[RECORDS TO USE Boundary: Start]
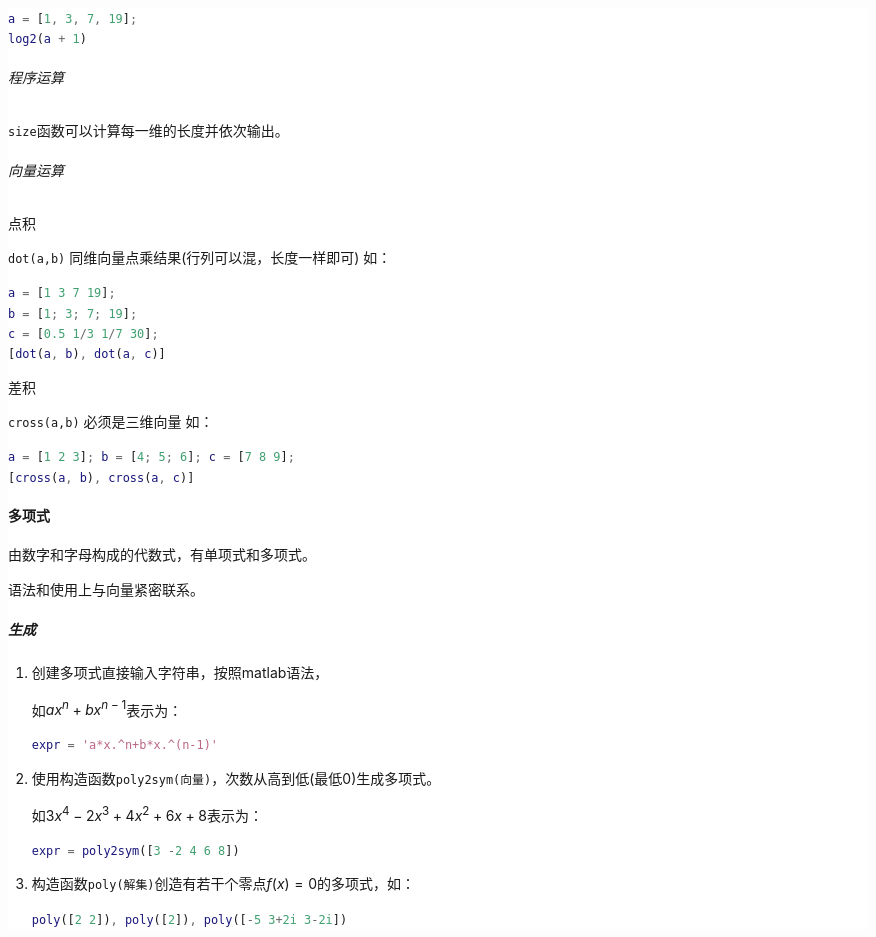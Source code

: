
 ```matlab
a = [1, 3, 7, 19];
log2(a + 1)
```

###### 程序运算

`size`函数可以计算每一维的长度并依次输出。

###### 向量运算

点积

`dot(a,b)` 同维向量点乘结果(行列可以混，长度一样即可) 如：

```matlab
a = [1 3 7 19];
b = [1; 3; 7; 19];
c = [0.5 1/3 1/7 30];
[dot(a, b), dot(a, c)]
```

差积

`cross(a,b)` 必须是三维向量 如：

```matlab
a = [1 2 3]; b = [4; 5; 6]; c = [7 8 9];
[cross(a, b), cross(a, c)]
```



#### 多项式

由数字和字母构成的代数式，有单项式和多项式。

语法和使用上与向量紧密联系。

##### 生成

1. 创建多项式直接输入字符串，按照matlab语法，

   如$ax^n+bx^{n-1}$表示为：

   ```matlab
   expr = 'a*x.^n+b*x.^(n-1)'
   ```

2. 使用构造函数`poly2sym(向量)`，次数从高到低(最低$0$)生成多项式。

   如$3x^4-2x^3+4x^2+6x+8$表示为：

   ```matlab
   expr = poly2sym([3 -2 4 6 8])
   ```

3. 构造函数`poly(解集)`创造有若干个零点$f(x)=0$的多项式，如：

   ```matlab
   poly([2 2]), poly([2]), poly([-5 3+2i 3-2i])
   ```

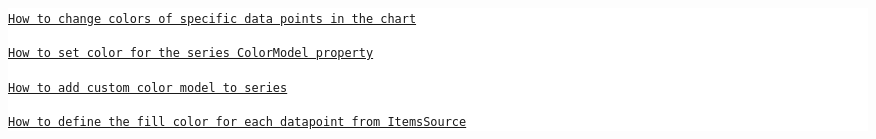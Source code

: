 [`How to change colors of specific data points in the chart`](https://www.syncfusion.com/kb/10928/how-to-change-colors-of-specific-data-points-in-the-chart)

[`How to set color for the series ColorModel property`](https://www.syncfusion.com/kb/5496/how-to-set-color-for-the-series-colormodel-property)

[`How to add custom color model to series`](https://www.syncfusion.com/kb/5480/how-to-add-custom-color-model-to-series)

[`How to define the fill color for each datapoint from ItemsSource`](https://www.syncfusion.com/kb/5124/how-to-define-the-fill-color-for-each-datapoint-from-itemssource)

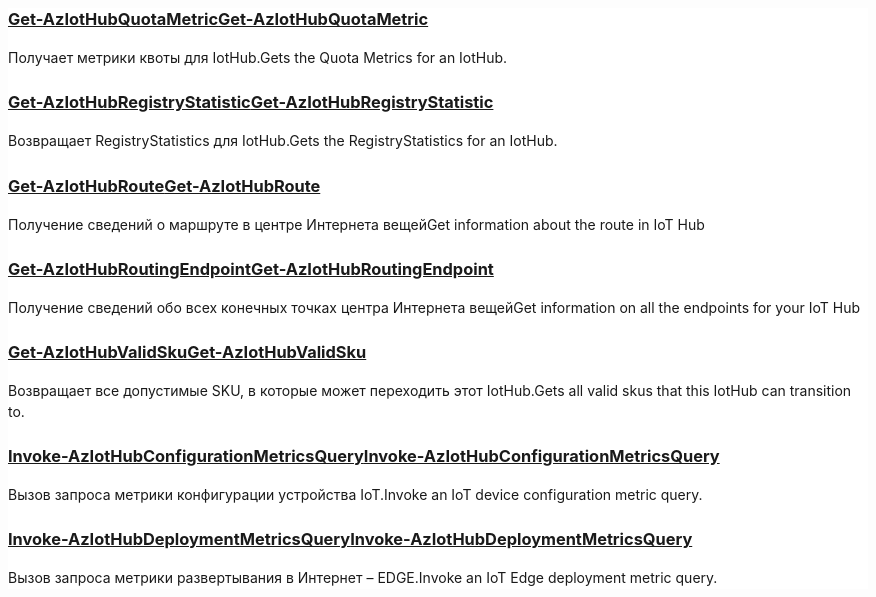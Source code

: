 ### [<span data-ttu-id="b6875-165">Get-AzIotHubQuotaMetric</span><span class="sxs-lookup"><span data-stu-id="b6875-165">Get-AzIotHubQuotaMetric</span></span>](Get-AzIotHubQuotaMetric.md)
<span data-ttu-id="b6875-166">Получает метрики квоты для IotHub.</span><span class="sxs-lookup"><span data-stu-id="b6875-166">Gets the Quota Metrics for an IotHub.</span></span>

### [<span data-ttu-id="b6875-167">Get-AzIotHubRegistryStatistic</span><span class="sxs-lookup"><span data-stu-id="b6875-167">Get-AzIotHubRegistryStatistic</span></span>](Get-AzIotHubRegistryStatistic.md)
<span data-ttu-id="b6875-168">Возвращает RegistryStatistics для IotHub.</span><span class="sxs-lookup"><span data-stu-id="b6875-168">Gets the RegistryStatistics for an IotHub.</span></span>

### [<span data-ttu-id="b6875-169">Get-AzIotHubRoute</span><span class="sxs-lookup"><span data-stu-id="b6875-169">Get-AzIotHubRoute</span></span>](Get-AzIotHubRoute.md)
<span data-ttu-id="b6875-170">Получение сведений о маршруте в центре Интернета вещей</span><span class="sxs-lookup"><span data-stu-id="b6875-170">Get information about the route in IoT Hub</span></span>

### [<span data-ttu-id="b6875-171">Get-AzIotHubRoutingEndpoint</span><span class="sxs-lookup"><span data-stu-id="b6875-171">Get-AzIotHubRoutingEndpoint</span></span>](Get-AzIotHubRoutingEndpoint.md)
<span data-ttu-id="b6875-172">Получение сведений обо всех конечных точках центра Интернета вещей</span><span class="sxs-lookup"><span data-stu-id="b6875-172">Get information on all the endpoints for your IoT Hub</span></span>

### [<span data-ttu-id="b6875-173">Get-AzIotHubValidSku</span><span class="sxs-lookup"><span data-stu-id="b6875-173">Get-AzIotHubValidSku</span></span>](Get-AzIotHubValidSku.md)
<span data-ttu-id="b6875-174">Возвращает все допустимые SKU, в которые может переходить этот IotHub.</span><span class="sxs-lookup"><span data-stu-id="b6875-174">Gets all valid skus that this IotHub can transition to.</span></span>

### [<span data-ttu-id="b6875-175">Invoke-AzIotHubConfigurationMetricsQuery</span><span class="sxs-lookup"><span data-stu-id="b6875-175">Invoke-AzIotHubConfigurationMetricsQuery</span></span>](Invoke-AzIotHubConfigurationMetricsQuery.md)
<span data-ttu-id="b6875-176">Вызов запроса метрики конфигурации устройства IoT.</span><span class="sxs-lookup"><span data-stu-id="b6875-176">Invoke an IoT device configuration metric query.</span></span>

### [<span data-ttu-id="b6875-177">Invoke-AzIotHubDeploymentMetricsQuery</span><span class="sxs-lookup"><span data-stu-id="b6875-177">Invoke-AzIotHubDeploymentMetricsQuery</span></span>](Invoke-AzIotHubDeploymentMetricsQuery.md)
<span data-ttu-id="b6875-178">Вызов запроса метрики развертывания в Интернет – EDGE.</span><span class="sxs-lookup"><span data-stu-id="b6875-178">Invoke an IoT Edge deployment metric query.</span></span>
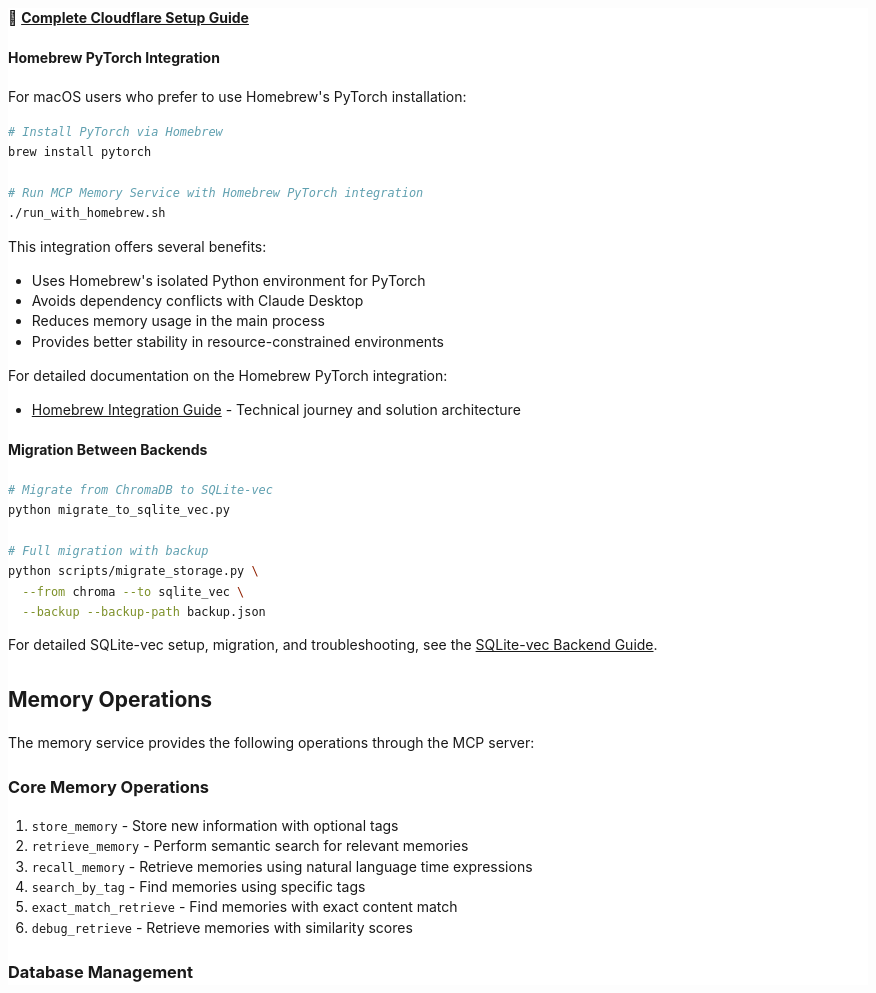 📖 **[Complete Cloudflare Setup Guide](docs/cloudflare-setup.md)**

#### Homebrew PyTorch Integration

For macOS users who prefer to use Homebrew's PyTorch installation:

```bash
# Install PyTorch via Homebrew
brew install pytorch

# Run MCP Memory Service with Homebrew PyTorch integration
./run_with_homebrew.sh
```

This integration offers several benefits:
- Uses Homebrew's isolated Python environment for PyTorch
- Avoids dependency conflicts with Claude Desktop
- Reduces memory usage in the main process
- Provides better stability in resource-constrained environments

For detailed documentation on the Homebrew PyTorch integration:
- [Homebrew Integration Guide](docs/integration/homebrew.md) - Technical journey and solution architecture

#### Migration Between Backends

```bash
# Migrate from ChromaDB to SQLite-vec
python migrate_to_sqlite_vec.py

# Full migration with backup
python scripts/migrate_storage.py \
  --from chroma --to sqlite_vec \
  --backup --backup-path backup.json
```

For detailed SQLite-vec setup, migration, and troubleshooting, see the [SQLite-vec Backend Guide](docs/sqlite-vec-backend.md).


## Memory Operations

The memory service provides the following operations through the MCP server:

### Core Memory Operations

1. `store_memory` - Store new information with optional tags
2. `retrieve_memory` - Perform semantic search for relevant memories
3. `recall_memory` - Retrieve memories using natural language time expressions 
4. `search_by_tag` - Find memories using specific tags
5. `exact_match_retrieve` - Find memories with exact content match
6. `debug_retrieve` - Retrieve memories with similarity scores

### Database Management
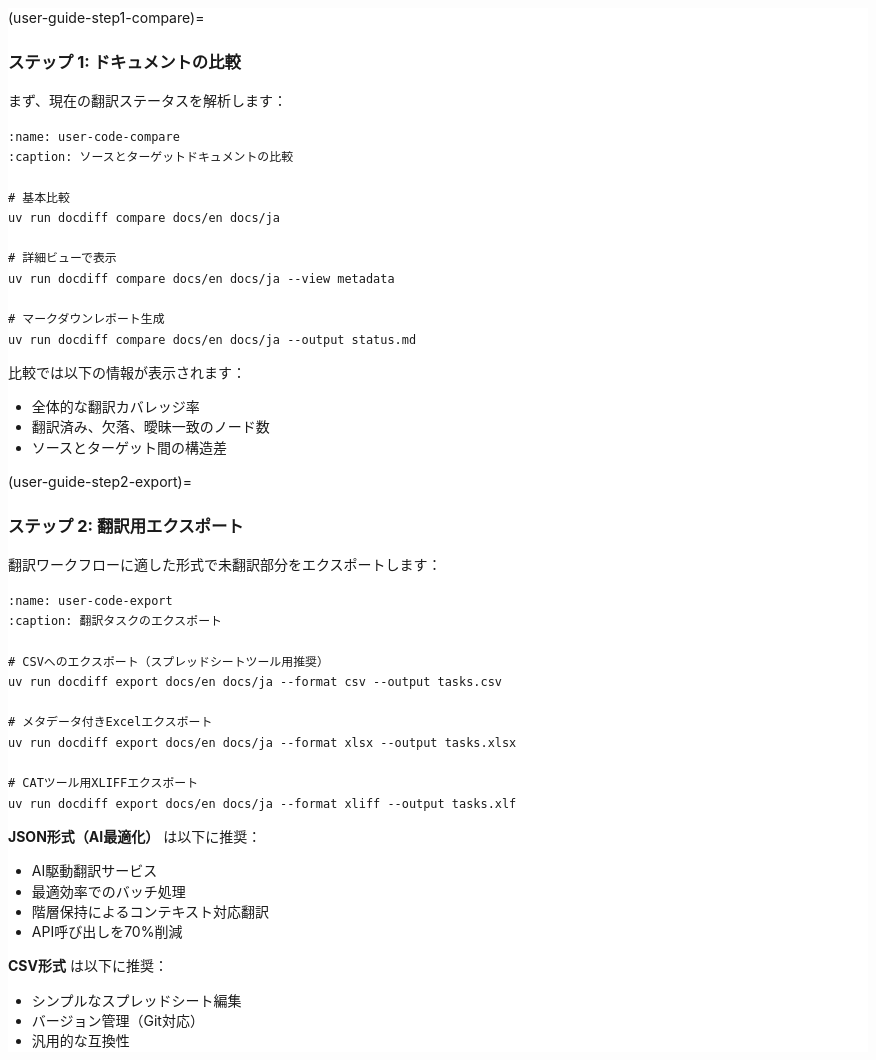 (user-guide-step1-compare)=
### ステップ 1: ドキュメントの比較

まず、現在の翻訳ステータスを解析します：

```{code-block} bash
:name: user-code-compare
:caption: ソースとターゲットドキュメントの比較

# 基本比較
uv run docdiff compare docs/en docs/ja

# 詳細ビューで表示
uv run docdiff compare docs/en docs/ja --view metadata

# マークダウンレポート生成
uv run docdiff compare docs/en docs/ja --output status.md
```

比較では以下の情報が表示されます：
- 全体的な翻訳カバレッジ率
- 翻訳済み、欠落、曖昧一致のノード数
- ソースとターゲット間の構造差

(user-guide-step2-export)=
### ステップ 2: 翻訳用エクスポート

翻訳ワークフローに適した形式で未翻訳部分をエクスポートします：

```{code-block} bash
:name: user-code-export
:caption: 翻訳タスクのエクスポート

# CSVへのエクスポート（スプレッドシートツール用推奨）
uv run docdiff export docs/en docs/ja --format csv --output tasks.csv

# メタデータ付きExcelエクスポート
uv run docdiff export docs/en docs/ja --format xlsx --output tasks.xlsx

# CATツール用XLIFFエクスポート
uv run docdiff export docs/en docs/ja --format xliff --output tasks.xlf
```

**JSON形式（AI最適化）** は以下に推奨：
- AI駆動翻訳サービス
- 最適効率でのバッチ処理
- 階層保持によるコンテキスト対応翻訳
- API呼び出しを70%削減

**CSV形式** は以下に推奨：
- シンプルなスプレッドシート編集
- バージョン管理（Git対応）
- 汎用的な互換性
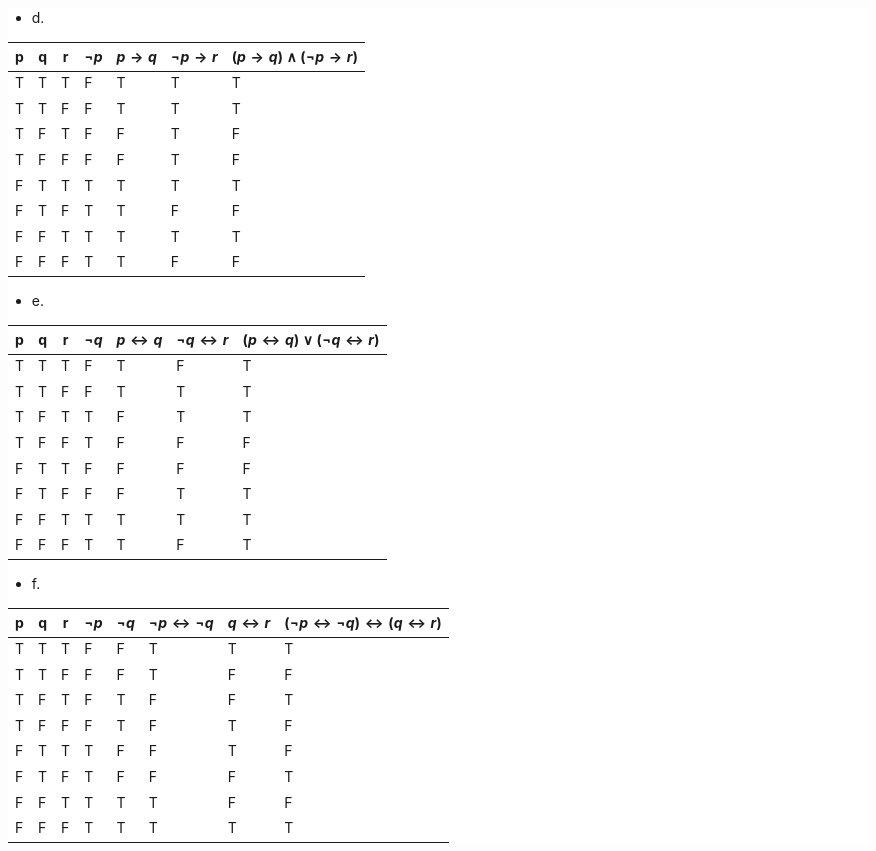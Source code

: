 * d.

|p|q|r|$\neg p$|$p \rightarrow q$|$\neg p \rightarrow r$|$(p \rightarrow q) \wedge (\neg p \rightarrow r)$|
|----|----|----|----|----|----|----|
|T|T|T|F|T|T|T|
|T|T|F|F|T|T|T|
|T|F|T|F|F|T|F|
|T|F|F|F|F|T|F|
|F|T|T|T|T|T|T|
|F|T|F|T|T|F|F|
|F|F|T|T|T|T|T|
|F|F|F|T|T|F|F|


* e.
  
|p|q|r|$\neg q$|$p \leftrightarrow q$|$\neg q \leftrightarrow r$|$(p \leftrightarrow q) \vee (\neg q \leftrightarrow r)$|
|----|----|----|----|----|----|----|
|T|T|T|F|T|F|T|
|T|T|F|F|T|T|T|
|T|F|T|T|F|T|T|
|T|F|F|T|F|F|F|
|F|T|T|F|F|F|F|
|F|T|F|F|F|T|T|
|F|F|T|T|T|T|T|
|F|F|F|T|T|F|T|

* f.
  
|p|q|r|$\neg p$|$\neg q$|$\neg p \leftrightarrow \neg q$|$q \leftrightarrow r$|$(\neg p \leftrightarrow \neg q) \leftrightarrow (q \leftrightarrow r)$|
|----|----|----|----|----|----|----|----|
|T|T|T|F|F|T|T|T|
|T|T|F|F|F|T|F|F|
|T|F|T|F|T|F|F|T|
|T|F|F|F|T|F|T|F|
|F|T|T|T|F|F|T|F|
|F|T|F|T|F|F|F|T|
|F|F|T|T|T|T|F|F|
|F|F|F|T|T|T|T|T|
[RECORDS TO USE Boundary: End]
> _AIM OF THE EXERCISE_
Exactly as written above, retype the lines starting at the one holding "to change colors" and ending at the one holding "Metrics for an IotHub.</span></span>", both included, but not the pictures.

> _SOLUTION TO THE PROBLEM_
: [`How to change colors of specific data points in the chart`](https://www.syncfusion.com/kb/10928/how-to-change-colors-of-specific-data-points-in-the-chart)

[`How to set color for the series ColorModel property`](https://www.syncfusion.com/kb/5496/how-to-set-color-for-the-series-colormodel-property)

[`How to add custom color model to series`](https://www.syncfusion.com/kb/5480/how-to-add-custom-color-model-to-series)

[`How to define the fill color for each datapoint from ItemsSource`](https://www.syncfusion.com/kb/5124/how-to-define-the-fill-color-for-each-datapoint-from-itemssource)

Source code

: ### [<span data-ttu-id="b6875-165">Get-AzIotHubQuotaMetric</span><span class="sxs-lookup"><span data-stu-id="b6875-165">Get-AzIotHubQuotaMetric</span></span>](Get-AzIotHubQuotaMetric.md)
<span data-ttu-id="b6875-166">Получает метрики квоты для IotHub.</span><span class="sxs-lookup"><span data-stu-id="b6875-166">Gets the Quota Metrics for an IotHub.</span></span>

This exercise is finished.